How many lines of the data include the string "Agent可以根据用户的需求"? State the number and nothing else.

- **Source texts of formatted documents**:

>>>>

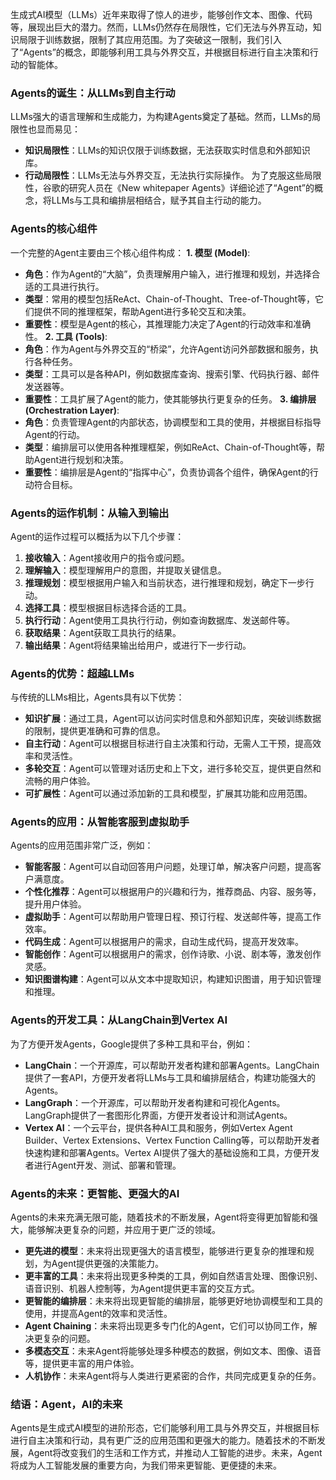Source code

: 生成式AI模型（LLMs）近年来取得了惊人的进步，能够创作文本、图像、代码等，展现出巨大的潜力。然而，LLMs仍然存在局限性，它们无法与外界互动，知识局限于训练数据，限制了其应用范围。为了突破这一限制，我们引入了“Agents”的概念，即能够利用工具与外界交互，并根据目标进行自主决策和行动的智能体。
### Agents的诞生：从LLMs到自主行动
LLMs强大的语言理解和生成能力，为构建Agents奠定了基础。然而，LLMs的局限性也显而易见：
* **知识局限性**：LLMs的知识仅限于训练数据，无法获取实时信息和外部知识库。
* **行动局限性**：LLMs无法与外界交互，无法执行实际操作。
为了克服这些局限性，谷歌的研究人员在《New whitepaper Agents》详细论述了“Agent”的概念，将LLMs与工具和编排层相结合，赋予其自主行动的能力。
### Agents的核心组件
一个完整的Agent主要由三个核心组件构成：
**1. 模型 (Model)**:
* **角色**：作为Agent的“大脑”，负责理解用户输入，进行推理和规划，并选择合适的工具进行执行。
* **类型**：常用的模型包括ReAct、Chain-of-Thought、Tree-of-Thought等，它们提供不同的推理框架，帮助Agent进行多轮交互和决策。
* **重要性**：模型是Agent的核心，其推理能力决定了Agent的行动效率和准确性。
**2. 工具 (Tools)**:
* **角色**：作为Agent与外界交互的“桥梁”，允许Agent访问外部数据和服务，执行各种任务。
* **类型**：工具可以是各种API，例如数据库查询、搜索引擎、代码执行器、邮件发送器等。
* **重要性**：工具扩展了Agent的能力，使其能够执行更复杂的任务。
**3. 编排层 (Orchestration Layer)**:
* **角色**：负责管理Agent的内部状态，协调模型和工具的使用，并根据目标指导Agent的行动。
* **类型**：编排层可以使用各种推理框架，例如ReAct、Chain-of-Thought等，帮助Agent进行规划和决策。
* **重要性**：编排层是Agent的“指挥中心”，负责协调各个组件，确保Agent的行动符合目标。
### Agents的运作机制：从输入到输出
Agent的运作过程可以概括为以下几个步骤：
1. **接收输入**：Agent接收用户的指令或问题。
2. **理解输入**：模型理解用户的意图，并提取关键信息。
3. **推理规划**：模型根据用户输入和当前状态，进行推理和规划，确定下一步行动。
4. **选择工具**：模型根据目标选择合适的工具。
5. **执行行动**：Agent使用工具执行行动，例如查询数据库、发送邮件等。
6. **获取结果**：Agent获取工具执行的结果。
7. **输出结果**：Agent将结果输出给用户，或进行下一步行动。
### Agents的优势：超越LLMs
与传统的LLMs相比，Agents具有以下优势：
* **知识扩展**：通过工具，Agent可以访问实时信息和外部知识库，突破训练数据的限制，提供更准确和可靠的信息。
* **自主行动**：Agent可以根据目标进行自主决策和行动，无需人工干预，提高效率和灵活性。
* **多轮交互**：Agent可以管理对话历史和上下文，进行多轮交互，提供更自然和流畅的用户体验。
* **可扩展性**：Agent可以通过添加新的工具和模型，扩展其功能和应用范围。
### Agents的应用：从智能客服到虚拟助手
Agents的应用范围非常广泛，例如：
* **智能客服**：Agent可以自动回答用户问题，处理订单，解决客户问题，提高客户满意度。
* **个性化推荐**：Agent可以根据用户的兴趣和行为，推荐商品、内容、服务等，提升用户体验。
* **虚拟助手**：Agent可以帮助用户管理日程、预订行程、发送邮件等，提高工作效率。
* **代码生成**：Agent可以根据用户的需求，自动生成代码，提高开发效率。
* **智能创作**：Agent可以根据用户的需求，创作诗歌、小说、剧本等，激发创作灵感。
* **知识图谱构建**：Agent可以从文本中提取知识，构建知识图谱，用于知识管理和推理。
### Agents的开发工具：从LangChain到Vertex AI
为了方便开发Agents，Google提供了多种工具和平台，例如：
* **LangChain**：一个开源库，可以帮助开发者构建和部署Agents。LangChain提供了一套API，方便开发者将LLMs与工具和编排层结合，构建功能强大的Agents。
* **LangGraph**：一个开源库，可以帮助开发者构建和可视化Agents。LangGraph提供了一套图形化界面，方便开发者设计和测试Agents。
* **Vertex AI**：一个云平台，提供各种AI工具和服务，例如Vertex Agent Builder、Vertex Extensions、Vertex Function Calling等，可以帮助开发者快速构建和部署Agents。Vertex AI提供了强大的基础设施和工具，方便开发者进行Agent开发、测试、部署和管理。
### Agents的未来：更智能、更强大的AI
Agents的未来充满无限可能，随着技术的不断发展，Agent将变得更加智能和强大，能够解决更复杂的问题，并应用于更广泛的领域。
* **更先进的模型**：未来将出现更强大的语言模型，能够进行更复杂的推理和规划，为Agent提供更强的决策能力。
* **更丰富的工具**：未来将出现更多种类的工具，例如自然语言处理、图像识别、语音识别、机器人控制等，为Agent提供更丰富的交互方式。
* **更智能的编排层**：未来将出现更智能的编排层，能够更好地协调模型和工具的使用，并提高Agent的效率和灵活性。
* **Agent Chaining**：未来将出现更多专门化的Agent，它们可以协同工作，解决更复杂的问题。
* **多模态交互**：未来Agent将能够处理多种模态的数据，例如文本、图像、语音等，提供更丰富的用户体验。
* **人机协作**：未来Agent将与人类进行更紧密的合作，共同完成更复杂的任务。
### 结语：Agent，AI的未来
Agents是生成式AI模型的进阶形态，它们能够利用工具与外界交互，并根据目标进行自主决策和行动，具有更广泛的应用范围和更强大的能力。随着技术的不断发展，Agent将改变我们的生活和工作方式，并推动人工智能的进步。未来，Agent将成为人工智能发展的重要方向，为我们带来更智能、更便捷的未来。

<<<<
>>>>

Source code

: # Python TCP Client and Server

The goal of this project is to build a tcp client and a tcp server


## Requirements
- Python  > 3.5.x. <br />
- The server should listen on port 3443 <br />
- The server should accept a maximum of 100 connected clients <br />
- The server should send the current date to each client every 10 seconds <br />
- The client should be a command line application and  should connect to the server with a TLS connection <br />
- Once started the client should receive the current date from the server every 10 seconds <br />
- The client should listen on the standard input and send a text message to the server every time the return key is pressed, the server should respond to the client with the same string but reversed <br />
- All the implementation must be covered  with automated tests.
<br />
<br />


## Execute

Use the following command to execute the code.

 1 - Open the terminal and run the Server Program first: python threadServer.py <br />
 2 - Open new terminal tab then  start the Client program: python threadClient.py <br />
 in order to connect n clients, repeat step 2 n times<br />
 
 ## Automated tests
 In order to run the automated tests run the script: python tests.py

<<<<

- **RESULT OF THIS EXERCISE**: 2